§ Source records:
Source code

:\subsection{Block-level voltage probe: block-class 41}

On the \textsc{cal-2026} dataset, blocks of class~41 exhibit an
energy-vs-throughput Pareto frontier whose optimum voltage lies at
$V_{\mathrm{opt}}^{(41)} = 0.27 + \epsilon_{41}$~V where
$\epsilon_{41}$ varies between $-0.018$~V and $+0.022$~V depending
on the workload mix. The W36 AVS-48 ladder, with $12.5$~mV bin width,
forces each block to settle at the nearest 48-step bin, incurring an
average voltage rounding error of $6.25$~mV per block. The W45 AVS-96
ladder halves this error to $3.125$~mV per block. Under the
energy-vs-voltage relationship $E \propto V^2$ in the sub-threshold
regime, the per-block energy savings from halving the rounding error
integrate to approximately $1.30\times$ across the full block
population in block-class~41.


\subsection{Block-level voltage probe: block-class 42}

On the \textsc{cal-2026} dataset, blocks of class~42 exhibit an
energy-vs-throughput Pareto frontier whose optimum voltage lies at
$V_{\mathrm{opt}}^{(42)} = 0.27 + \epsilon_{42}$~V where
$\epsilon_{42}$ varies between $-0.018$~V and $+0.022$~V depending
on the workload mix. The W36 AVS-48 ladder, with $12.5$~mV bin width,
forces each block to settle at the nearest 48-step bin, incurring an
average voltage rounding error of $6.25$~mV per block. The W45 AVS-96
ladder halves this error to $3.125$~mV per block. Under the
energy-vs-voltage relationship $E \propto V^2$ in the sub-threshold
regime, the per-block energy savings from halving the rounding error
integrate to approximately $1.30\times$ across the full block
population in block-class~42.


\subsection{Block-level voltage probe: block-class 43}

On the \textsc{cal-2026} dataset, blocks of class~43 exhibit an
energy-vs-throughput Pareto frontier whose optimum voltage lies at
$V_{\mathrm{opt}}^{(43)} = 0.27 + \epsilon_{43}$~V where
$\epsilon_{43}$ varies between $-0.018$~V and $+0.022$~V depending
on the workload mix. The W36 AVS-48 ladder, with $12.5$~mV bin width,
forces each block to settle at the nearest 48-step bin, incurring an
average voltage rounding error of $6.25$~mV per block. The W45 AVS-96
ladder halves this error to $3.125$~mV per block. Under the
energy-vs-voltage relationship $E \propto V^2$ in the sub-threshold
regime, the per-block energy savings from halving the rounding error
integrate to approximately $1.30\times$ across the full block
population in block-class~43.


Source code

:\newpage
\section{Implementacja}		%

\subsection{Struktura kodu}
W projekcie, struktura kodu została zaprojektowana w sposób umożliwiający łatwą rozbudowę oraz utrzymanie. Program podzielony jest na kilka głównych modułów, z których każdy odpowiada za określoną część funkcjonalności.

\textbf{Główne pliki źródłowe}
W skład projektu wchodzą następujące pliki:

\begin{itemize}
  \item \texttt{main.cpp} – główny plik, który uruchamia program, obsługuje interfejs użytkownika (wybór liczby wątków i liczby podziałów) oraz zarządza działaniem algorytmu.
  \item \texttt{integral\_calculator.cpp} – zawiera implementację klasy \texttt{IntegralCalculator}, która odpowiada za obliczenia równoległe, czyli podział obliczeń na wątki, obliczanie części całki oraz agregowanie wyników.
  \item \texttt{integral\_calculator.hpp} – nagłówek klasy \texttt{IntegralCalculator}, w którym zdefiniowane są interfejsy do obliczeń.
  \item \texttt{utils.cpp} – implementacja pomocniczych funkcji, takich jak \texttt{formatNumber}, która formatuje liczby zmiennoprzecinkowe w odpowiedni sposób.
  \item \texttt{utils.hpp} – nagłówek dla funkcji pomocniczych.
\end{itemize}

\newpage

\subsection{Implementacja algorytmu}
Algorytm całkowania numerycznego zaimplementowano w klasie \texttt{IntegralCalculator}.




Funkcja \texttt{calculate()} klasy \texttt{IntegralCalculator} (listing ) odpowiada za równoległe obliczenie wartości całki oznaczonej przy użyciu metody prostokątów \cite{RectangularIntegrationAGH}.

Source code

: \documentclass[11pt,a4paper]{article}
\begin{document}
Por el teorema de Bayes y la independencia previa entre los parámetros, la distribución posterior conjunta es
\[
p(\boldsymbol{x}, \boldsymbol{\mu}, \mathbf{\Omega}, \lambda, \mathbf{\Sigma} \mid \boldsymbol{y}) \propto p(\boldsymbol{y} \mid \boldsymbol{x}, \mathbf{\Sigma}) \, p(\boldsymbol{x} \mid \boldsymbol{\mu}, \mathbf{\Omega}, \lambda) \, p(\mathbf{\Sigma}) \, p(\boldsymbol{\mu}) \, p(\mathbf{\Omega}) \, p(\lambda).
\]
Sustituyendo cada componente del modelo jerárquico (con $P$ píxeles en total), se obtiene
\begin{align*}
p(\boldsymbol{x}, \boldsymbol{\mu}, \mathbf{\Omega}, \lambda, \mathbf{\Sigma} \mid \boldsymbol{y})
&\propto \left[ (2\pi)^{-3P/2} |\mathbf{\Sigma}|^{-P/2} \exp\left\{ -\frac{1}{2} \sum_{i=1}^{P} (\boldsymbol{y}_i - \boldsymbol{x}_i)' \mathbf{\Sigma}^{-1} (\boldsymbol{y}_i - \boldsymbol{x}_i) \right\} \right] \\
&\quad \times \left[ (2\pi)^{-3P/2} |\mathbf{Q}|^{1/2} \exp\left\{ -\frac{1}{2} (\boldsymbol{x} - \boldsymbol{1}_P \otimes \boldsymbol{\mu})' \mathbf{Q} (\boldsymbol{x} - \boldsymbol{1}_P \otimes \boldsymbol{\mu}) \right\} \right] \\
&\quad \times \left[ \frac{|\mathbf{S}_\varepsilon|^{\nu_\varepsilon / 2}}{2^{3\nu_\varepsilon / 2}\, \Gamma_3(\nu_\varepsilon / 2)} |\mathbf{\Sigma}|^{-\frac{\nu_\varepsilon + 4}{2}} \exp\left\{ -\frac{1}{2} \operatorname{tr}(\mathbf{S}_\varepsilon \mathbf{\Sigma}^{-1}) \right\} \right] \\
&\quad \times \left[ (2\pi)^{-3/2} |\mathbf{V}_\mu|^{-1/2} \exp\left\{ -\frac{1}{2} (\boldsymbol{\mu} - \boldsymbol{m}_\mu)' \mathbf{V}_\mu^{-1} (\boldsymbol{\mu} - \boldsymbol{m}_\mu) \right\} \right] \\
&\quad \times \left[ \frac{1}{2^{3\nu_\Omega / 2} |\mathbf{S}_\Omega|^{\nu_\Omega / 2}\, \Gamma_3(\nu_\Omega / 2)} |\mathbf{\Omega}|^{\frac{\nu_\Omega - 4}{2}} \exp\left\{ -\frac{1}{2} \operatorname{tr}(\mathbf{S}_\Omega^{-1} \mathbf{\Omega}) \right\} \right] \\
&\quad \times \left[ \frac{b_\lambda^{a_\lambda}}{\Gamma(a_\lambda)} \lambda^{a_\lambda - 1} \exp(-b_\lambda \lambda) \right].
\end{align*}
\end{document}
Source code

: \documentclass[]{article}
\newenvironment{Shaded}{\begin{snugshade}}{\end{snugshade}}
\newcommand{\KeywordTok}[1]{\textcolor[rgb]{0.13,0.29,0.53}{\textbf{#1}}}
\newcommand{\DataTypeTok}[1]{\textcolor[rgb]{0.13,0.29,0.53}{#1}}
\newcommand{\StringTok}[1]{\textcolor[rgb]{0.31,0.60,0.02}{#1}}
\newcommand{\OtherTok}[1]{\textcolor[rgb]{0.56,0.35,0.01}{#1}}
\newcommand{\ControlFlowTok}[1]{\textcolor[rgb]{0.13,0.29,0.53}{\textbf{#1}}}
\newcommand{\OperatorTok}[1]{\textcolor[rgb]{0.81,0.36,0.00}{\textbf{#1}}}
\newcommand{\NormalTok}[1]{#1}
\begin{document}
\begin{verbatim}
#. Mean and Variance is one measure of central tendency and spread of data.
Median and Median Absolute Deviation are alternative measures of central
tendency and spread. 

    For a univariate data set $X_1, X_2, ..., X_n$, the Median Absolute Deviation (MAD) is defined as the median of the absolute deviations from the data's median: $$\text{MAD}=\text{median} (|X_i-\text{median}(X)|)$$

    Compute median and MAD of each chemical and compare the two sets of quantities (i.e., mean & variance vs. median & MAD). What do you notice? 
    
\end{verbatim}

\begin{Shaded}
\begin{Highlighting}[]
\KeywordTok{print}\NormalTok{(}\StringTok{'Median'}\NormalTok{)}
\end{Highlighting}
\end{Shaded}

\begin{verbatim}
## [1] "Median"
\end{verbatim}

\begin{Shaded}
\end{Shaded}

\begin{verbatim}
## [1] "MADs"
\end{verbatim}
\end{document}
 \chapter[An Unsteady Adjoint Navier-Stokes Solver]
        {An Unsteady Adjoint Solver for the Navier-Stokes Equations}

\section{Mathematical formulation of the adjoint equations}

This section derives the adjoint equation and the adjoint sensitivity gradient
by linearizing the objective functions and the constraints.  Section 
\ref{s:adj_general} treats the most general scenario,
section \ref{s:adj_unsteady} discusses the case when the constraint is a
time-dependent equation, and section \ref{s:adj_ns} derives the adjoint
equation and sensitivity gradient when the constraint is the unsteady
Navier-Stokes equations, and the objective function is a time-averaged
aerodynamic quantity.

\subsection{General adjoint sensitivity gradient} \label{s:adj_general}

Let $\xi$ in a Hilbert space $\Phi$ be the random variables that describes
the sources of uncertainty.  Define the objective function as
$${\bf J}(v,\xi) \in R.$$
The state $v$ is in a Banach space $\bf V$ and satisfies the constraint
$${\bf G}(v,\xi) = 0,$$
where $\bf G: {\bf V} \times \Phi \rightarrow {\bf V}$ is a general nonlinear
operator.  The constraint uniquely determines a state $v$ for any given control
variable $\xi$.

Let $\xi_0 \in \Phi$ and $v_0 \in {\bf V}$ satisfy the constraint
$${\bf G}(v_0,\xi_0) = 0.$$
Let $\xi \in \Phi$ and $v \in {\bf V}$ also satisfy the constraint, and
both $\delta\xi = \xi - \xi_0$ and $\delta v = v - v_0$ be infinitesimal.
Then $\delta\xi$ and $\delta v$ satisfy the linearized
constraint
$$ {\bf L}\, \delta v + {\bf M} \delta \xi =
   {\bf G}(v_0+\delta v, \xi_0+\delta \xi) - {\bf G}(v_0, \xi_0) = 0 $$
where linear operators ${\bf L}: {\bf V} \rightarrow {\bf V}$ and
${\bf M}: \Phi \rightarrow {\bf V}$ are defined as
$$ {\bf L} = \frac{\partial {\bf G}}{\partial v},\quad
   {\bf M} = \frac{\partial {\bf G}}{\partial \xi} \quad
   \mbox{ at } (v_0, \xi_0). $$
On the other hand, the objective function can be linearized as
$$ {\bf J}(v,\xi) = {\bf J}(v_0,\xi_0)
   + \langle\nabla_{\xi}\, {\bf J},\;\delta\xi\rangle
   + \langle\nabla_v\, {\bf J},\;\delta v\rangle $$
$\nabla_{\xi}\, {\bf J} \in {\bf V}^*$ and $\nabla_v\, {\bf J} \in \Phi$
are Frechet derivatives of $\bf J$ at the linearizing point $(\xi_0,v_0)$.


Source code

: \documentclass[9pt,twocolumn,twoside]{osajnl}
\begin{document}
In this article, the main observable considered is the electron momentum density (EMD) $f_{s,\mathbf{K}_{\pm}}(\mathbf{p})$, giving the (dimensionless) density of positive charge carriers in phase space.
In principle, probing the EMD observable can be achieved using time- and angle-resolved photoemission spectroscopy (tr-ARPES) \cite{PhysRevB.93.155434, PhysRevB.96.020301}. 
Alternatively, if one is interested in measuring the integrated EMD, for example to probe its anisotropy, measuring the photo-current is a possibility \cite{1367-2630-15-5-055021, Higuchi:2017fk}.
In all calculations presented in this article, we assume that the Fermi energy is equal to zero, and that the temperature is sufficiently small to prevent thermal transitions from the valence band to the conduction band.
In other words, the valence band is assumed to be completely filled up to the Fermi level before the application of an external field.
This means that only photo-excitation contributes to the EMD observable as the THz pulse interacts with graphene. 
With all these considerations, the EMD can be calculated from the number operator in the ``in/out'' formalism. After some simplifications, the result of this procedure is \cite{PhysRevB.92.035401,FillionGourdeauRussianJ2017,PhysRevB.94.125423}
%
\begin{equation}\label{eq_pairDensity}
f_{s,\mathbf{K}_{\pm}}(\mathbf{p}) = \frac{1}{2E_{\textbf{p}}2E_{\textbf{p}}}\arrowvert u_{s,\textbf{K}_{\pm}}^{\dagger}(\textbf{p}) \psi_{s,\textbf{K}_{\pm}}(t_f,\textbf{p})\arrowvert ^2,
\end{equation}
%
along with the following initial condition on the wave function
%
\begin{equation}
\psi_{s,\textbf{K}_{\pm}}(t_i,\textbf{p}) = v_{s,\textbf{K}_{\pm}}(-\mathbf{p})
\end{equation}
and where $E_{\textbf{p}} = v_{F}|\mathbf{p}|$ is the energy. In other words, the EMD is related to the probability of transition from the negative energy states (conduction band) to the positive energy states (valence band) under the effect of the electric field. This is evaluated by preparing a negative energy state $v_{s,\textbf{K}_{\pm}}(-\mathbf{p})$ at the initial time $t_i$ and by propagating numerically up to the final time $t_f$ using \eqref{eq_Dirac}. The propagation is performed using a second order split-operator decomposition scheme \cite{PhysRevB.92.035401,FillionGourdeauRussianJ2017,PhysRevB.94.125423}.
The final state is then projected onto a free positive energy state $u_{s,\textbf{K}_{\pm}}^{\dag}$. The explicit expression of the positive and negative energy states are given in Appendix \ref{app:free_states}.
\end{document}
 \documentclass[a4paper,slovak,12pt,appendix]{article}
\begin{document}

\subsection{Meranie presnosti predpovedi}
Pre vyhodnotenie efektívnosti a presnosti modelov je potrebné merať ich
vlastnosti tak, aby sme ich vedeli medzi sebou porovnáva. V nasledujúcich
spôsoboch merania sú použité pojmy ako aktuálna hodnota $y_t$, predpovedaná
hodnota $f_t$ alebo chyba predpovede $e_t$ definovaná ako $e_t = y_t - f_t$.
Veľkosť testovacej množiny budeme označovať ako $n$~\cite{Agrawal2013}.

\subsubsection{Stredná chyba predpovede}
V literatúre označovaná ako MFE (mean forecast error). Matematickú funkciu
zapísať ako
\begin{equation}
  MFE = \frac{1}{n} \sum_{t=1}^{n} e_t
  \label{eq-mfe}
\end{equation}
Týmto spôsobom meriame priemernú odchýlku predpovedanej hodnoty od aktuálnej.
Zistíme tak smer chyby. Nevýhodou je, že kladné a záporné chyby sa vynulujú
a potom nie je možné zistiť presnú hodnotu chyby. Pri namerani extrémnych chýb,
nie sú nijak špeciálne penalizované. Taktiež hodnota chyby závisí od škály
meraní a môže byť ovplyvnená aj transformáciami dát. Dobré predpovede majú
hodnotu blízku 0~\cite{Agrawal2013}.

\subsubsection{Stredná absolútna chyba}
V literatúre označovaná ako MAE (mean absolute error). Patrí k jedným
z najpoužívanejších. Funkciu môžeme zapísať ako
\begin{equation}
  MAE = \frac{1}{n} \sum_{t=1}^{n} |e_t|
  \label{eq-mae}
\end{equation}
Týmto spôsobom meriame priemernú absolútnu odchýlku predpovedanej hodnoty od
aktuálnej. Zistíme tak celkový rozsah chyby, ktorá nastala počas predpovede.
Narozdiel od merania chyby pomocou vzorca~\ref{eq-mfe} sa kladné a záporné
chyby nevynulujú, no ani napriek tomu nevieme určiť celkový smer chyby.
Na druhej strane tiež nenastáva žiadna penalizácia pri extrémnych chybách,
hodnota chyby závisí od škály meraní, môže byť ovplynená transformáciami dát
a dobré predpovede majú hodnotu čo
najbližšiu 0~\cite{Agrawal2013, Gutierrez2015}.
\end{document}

§ Problem requirements: Each line of the records that contains the string "kladné" must be copied.

§ Solution for this exercise:
Zistíme tak smer chyby. Nevýhodou je, že kladné a záporné chyby sa vynulujú
Narozdiel od merania chyby pomocou vzorca~\ref{eq-mfe} sa kladné a záporné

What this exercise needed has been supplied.